In 1993, scientists were surprised to find that mice injected with influenza virus mRNA showed an immune response.
This means that we can use the pathogen's mRNA as a vaccine to easily produce safe antigens in the body instead of traditional attenuated or inactivated pathogens.

In 1998, American scientists Andrew and Craig discovered that RNA not only allows protein expression, but a small RNA called siRNA can prevent protein synthesis in C.
elegans.
Three years later, researchers discovered that this mechanism is also applicable in mammals, which makes siRNA possible as a medical method.
With siRNA gene interference technology, the two scientists shared the 2006 Nobel Prize in Physiology and Medicine.

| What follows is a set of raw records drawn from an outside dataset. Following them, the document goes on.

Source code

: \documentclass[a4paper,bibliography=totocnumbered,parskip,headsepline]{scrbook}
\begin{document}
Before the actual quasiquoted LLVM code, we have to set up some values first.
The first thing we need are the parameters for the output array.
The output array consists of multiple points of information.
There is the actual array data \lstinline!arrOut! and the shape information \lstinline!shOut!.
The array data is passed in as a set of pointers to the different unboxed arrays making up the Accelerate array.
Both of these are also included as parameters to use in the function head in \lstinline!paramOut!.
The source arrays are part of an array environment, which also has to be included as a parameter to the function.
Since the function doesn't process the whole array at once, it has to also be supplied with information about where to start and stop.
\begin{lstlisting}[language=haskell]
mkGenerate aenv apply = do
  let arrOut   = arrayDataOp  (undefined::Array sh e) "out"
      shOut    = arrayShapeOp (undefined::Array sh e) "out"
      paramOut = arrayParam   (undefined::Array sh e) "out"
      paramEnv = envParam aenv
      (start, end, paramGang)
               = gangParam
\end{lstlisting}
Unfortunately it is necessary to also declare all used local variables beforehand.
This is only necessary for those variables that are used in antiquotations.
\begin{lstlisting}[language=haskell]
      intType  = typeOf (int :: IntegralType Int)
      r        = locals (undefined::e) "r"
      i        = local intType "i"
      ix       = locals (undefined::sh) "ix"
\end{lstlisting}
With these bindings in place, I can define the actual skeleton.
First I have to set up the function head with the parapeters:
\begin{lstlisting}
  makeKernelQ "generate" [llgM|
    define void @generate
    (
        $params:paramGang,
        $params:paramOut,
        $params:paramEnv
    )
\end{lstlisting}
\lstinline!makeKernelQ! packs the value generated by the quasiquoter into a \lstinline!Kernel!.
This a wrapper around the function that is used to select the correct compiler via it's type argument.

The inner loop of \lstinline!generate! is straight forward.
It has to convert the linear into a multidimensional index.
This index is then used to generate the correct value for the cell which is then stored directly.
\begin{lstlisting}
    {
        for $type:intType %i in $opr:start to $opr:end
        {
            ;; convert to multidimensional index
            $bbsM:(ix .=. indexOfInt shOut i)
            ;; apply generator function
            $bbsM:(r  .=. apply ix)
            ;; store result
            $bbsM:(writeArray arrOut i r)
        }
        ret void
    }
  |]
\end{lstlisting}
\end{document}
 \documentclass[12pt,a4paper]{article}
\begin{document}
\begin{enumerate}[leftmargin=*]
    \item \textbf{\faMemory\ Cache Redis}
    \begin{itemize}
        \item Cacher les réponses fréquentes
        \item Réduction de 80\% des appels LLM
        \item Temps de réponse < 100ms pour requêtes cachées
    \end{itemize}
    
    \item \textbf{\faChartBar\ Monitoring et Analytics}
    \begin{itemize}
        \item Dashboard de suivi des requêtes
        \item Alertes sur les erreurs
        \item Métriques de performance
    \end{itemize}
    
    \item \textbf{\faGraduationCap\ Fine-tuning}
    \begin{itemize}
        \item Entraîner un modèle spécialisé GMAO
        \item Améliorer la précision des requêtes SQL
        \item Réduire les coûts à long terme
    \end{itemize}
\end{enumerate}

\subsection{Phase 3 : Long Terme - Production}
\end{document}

Also in 1998, the RNA therapy "fomivirsen", which inhibits retinal inflammation, was approved by the U.
S.
Food and Drug Administration (FDA), and for the first time, RNA therapy went from the laboratory to the clinical application.
Since then, more exciting research advances in RNA therapy have been published, including RNAi (RNA activation) technology that inhibits HIV replication in macrophages and inhibits hepatitis C virus replication.
These results have made it possible to cure a once difficult disease.
In addition to rare diseases and viral infections, RNA therapy also has excellent curative effects on common chronic diseases.
For example, siRNA drugs targeting PCSK9 gene can effectively and lastingly reduce low-density lipoprotein cholesterol levels, thereby achieving the purpose of treating or even preventing hyperlipidemia.
.

Therapies based on RNA technology have sprung up like bamboo shoots after a rain in the 21st century.
In August 2018, Alnylam's Onpattro was approved by the FDA and became the first RNAi therapeutic drug to be marketed.
Moderna and Abbio's new crown vaccines based on mRNA immune technology have also achieved good clinical trial results.
The RNA therapy products of Zhongmei Ruikang and Ruibo Biology are also getting closer and closer to clinical applications.
Compared with traditional drugs, RNA therapy lasts longer after administration, has better specificity and stability, and the price is more acceptable.
More importantly, RNA, as a new and innovative drug, marks A new pharmaceutical revolution is coming.
We can foresee that in the near future, RNA therapy will change from an unfamiliar term to a common treatment plan.
Hillhouse hopes that through investment in RNA therapy, RNA drugs of different types and used in various disease fields will enter the clinic as soon as possible, benefiting the majority of patients.